Filter the entries for the word "quite". Copy each line in which it occurs.

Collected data
· · ·
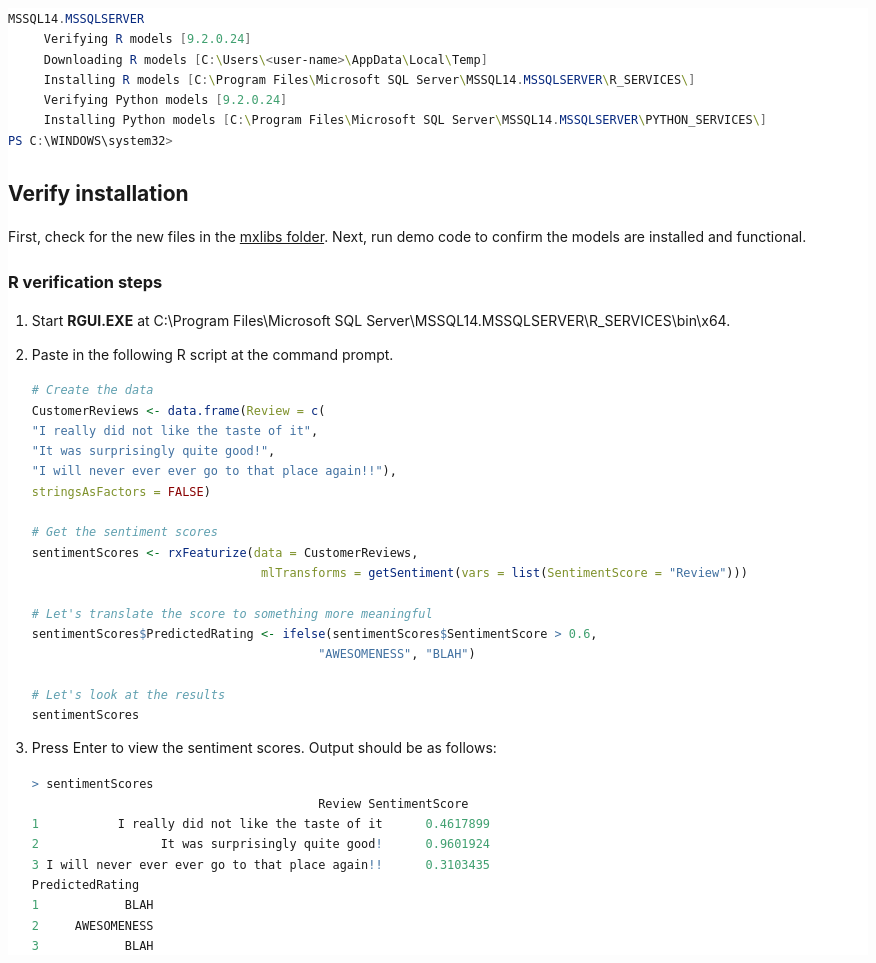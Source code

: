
   ```powershell
   MSSQL14.MSSQLSERVER
        Verifying R models [9.2.0.24]
        Downloading R models [C:\Users\<user-name>\AppData\Local\Temp]
        Installing R models [C:\Program Files\Microsoft SQL Server\MSSQL14.MSSQLSERVER\R_SERVICES\]
        Verifying Python models [9.2.0.24]
        Installing Python models [C:\Program Files\Microsoft SQL Server\MSSQL14.MSSQLSERVER\PYTHON_SERVICES\]
   PS C:\WINDOWS\system32>
   ```

<a name="verify"> </a>

## Verify installation

First, check for the new files in the [mxlibs folder](#file-location). Next, run demo code to confirm the models are installed and functional. 

### R verification steps

1. Start **RGUI.EXE** at C:\Program Files\Microsoft SQL Server\MSSQL14.MSSQLSERVER\R_SERVICES\bin\x64.

2. Paste in the following R script at the command prompt.

    ```R
    # Create the data
    CustomerReviews <- data.frame(Review = c(
    "I really did not like the taste of it",
    "It was surprisingly quite good!",
    "I will never ever ever go to that place again!!"),
    stringsAsFactors = FALSE)

    # Get the sentiment scores
    sentimentScores <- rxFeaturize(data = CustomerReviews, 
                                    mlTransforms = getSentiment(vars = list(SentimentScore = "Review")))

    # Let's translate the score to something more meaningful
    sentimentScores$PredictedRating <- ifelse(sentimentScores$SentimentScore > 0.6, 
                                            "AWESOMENESS", "BLAH")

    # Let's look at the results
    sentimentScores
    ```

3. Press Enter to view the sentiment scores. Output should be as follows:

    ```R
    > sentimentScores
                                            Review SentimentScore
    1           I really did not like the taste of it      0.4617899
    2                 It was surprisingly quite good!      0.9601924
    3 I will never ever ever go to that place again!!      0.3103435
    PredictedRating
    1            BLAH
    2     AWESOMENESS
    3            BLAH
    ```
· · ·
▶ **Result**
    "It was surprisingly quite good!",
    2                 It was surprisingly quite good!      0.9601924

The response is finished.